WHAT TO WORK ON —
Repeat every line of the data exactly; the pictures stay out.

RECORDS FOR THE TASK —
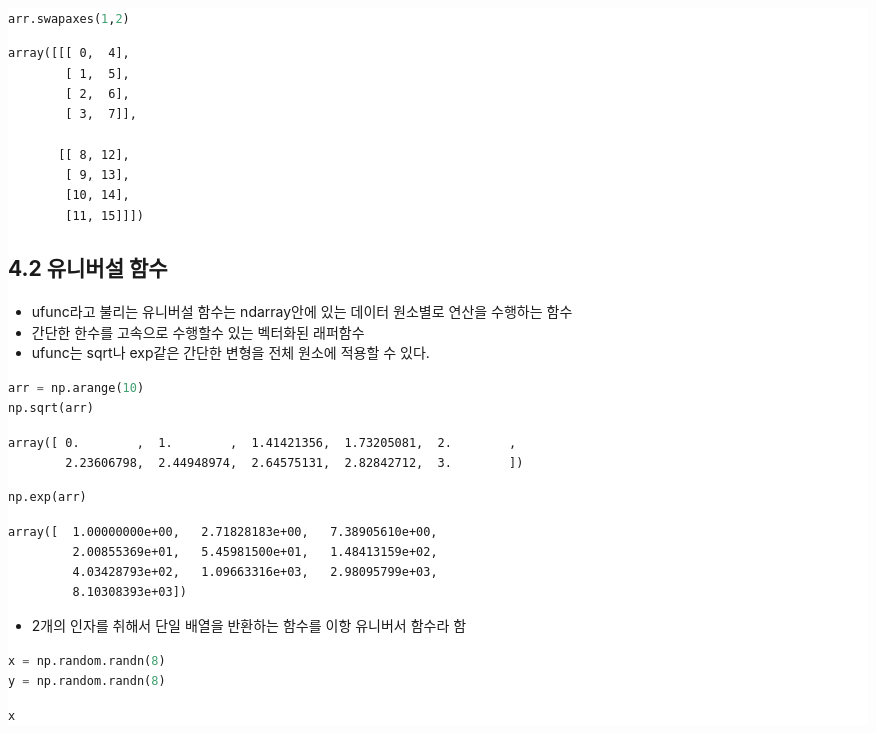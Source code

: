 

```python
arr.swapaxes(1,2)
```




    array([[[ 0,  4],
            [ 1,  5],
            [ 2,  6],
            [ 3,  7]],
    
           [[ 8, 12],
            [ 9, 13],
            [10, 14],
            [11, 15]]])



## 4.2 유니버설 함수
  - ufunc라고 불리는 유니버설 함수는 ndarray안에 있는 데이터 원소별로 연산을 수행하는 함수
  - 간단한 한수를 고속으로 수행할수 있는 벡터화된 래퍼함수
  - ufunc는 sqrt나 exp같은 간단한 변형을 전체 원소에 적용할 수 있다.


```python
arr = np.arange(10)
np.sqrt(arr)
```




    array([ 0.        ,  1.        ,  1.41421356,  1.73205081,  2.        ,
            2.23606798,  2.44948974,  2.64575131,  2.82842712,  3.        ])




```python
np.exp(arr)
```




    array([  1.00000000e+00,   2.71828183e+00,   7.38905610e+00,
             2.00855369e+01,   5.45981500e+01,   1.48413159e+02,
             4.03428793e+02,   1.09663316e+03,   2.98095799e+03,
             8.10308393e+03])



  - 2개의 인자를 취해서 단일 배열을 반환하는 함수를 이항 유니버서 함수라 함


```python
x = np.random.randn(8)
y = np.random.randn(8)
```


```python
x
```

EXERCISE RESULT —
Source code

: 

```python
arr.swapaxes(1,2)
```




    array([[[ 0,  4],
            [ 1,  5],
            [ 2,  6],
            [ 3,  7]],
    
           [[ 8, 12],
            [ 9, 13],
            [10, 14],
            [11, 15]]])



## 4.2 유니버설 함수
  - ufunc라고 불리는 유니버설 함수는 ndarray안에 있는 데이터 원소별로 연산을 수행하는 함수
  - 간단한 한수를 고속으로 수행할수 있는 벡터화된 래퍼함수
  - ufunc는 sqrt나 exp같은 간단한 변형을 전체 원소에 적용할 수 있다.


```python
arr = np.arange(10)
np.sqrt(arr)
```




    array([ 0.        ,  1.        ,  1.41421356,  1.73205081,  2.        ,
            2.23606798,  2.44948974,  2.64575131,  2.82842712,  3.        ])




```python
np.exp(arr)
```




    array([  1.00000000e+00,   2.71828183e+00,   7.38905610e+00,
             2.00855369e+01,   5.45981500e+01,   1.48413159e+02,
             4.03428793e+02,   1.09663316e+03,   2.98095799e+03,
             8.10308393e+03])



  - 2개의 인자를 취해서 단일 배열을 반환하는 함수를 이항 유니버서 함수라 함


```python
x = np.random.randn(8)
y = np.random.randn(8)
```


```python
x
```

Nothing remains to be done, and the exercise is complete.